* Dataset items
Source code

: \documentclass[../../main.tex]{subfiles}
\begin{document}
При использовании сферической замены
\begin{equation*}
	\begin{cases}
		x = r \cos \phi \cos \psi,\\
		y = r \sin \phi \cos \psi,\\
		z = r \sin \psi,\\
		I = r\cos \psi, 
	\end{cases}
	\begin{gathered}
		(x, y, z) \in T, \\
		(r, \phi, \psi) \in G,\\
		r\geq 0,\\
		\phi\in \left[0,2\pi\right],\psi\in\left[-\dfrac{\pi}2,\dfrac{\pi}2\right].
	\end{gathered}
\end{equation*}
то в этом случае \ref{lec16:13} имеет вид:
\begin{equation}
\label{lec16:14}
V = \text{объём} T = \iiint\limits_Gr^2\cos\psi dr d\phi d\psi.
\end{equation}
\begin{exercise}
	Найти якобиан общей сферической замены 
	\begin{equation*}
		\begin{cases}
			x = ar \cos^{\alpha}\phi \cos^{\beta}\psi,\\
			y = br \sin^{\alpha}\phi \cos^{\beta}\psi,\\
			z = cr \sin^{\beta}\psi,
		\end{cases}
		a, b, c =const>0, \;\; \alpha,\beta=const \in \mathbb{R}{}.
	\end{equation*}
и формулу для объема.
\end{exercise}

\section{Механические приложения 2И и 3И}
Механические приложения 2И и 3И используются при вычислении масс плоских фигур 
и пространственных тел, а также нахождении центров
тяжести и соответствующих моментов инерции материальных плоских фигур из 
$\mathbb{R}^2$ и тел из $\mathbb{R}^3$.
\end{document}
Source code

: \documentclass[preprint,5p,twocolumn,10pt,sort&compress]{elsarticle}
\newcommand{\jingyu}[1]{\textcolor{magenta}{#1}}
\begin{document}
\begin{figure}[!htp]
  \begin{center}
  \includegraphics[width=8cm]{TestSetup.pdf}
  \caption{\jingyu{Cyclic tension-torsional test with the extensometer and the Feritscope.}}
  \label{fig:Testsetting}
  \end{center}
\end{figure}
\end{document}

* EXERCISE PROMPT
Your answer must be the complete data, repeated word for word.

* EXERCISE RESPONSE
Source code

: \documentclass[../../main.tex]{subfiles}
\begin{document}
При использовании сферической замены
\begin{equation*}
	\begin{cases}
		x = r \cos \phi \cos \psi,\\
		y = r \sin \phi \cos \psi,\\
		z = r \sin \psi,\\
		I = r\cos \psi, 
	\end{cases}
	\begin{gathered}
		(x, y, z) \in T, \\
		(r, \phi, \psi) \in G,\\
		r\geq 0,\\
		\phi\in \left[0,2\pi\right],\psi\in\left[-\dfrac{\pi}2,\dfrac{\pi}2\right].
	\end{gathered}
\end{equation*}
то в этом случае \ref{lec16:13} имеет вид:
\begin{equation}
\label{lec16:14}
V = \text{объём} T = \iiint\limits_Gr^2\cos\psi dr d\phi d\psi.
\end{equation}
\begin{exercise}
	Найти якобиан общей сферической замены 
	\begin{equation*}
		\begin{cases}
			x = ar \cos^{\alpha}\phi \cos^{\beta}\psi,\\
			y = br \sin^{\alpha}\phi \cos^{\beta}\psi,\\
			z = cr \sin^{\beta}\psi,
		\end{cases}
		a, b, c =const>0, \;\; \alpha,\beta=const \in \mathbb{R}{}.
	\end{equation*}
и формулу для объема.
\end{exercise}

\section{Механические приложения 2И и 3И}
Механические приложения 2И и 3И используются при вычислении масс плоских фигур 
и пространственных тел, а также нахождении центров
тяжести и соответствующих моментов инерции материальных плоских фигур из 
$\mathbb{R}^2$ и тел из $\mathbb{R}^3$.
\end{document}
Source code

: \documentclass[preprint,5p,twocolumn,10pt,sort&compress]{elsarticle}
\newcommand{\jingyu}[1]{\textcolor{magenta}{#1}}
\begin{document}
\begin{figure}[!htp]
  \begin{center}
  \includegraphics[width=8cm]{TestSetup.pdf}
  \caption{\jingyu{Cyclic tension-torsional test with the extensometer and the Feritscope.}}
  \label{fig:Testsetting}
  \end{center}
\end{figure}
\end{document}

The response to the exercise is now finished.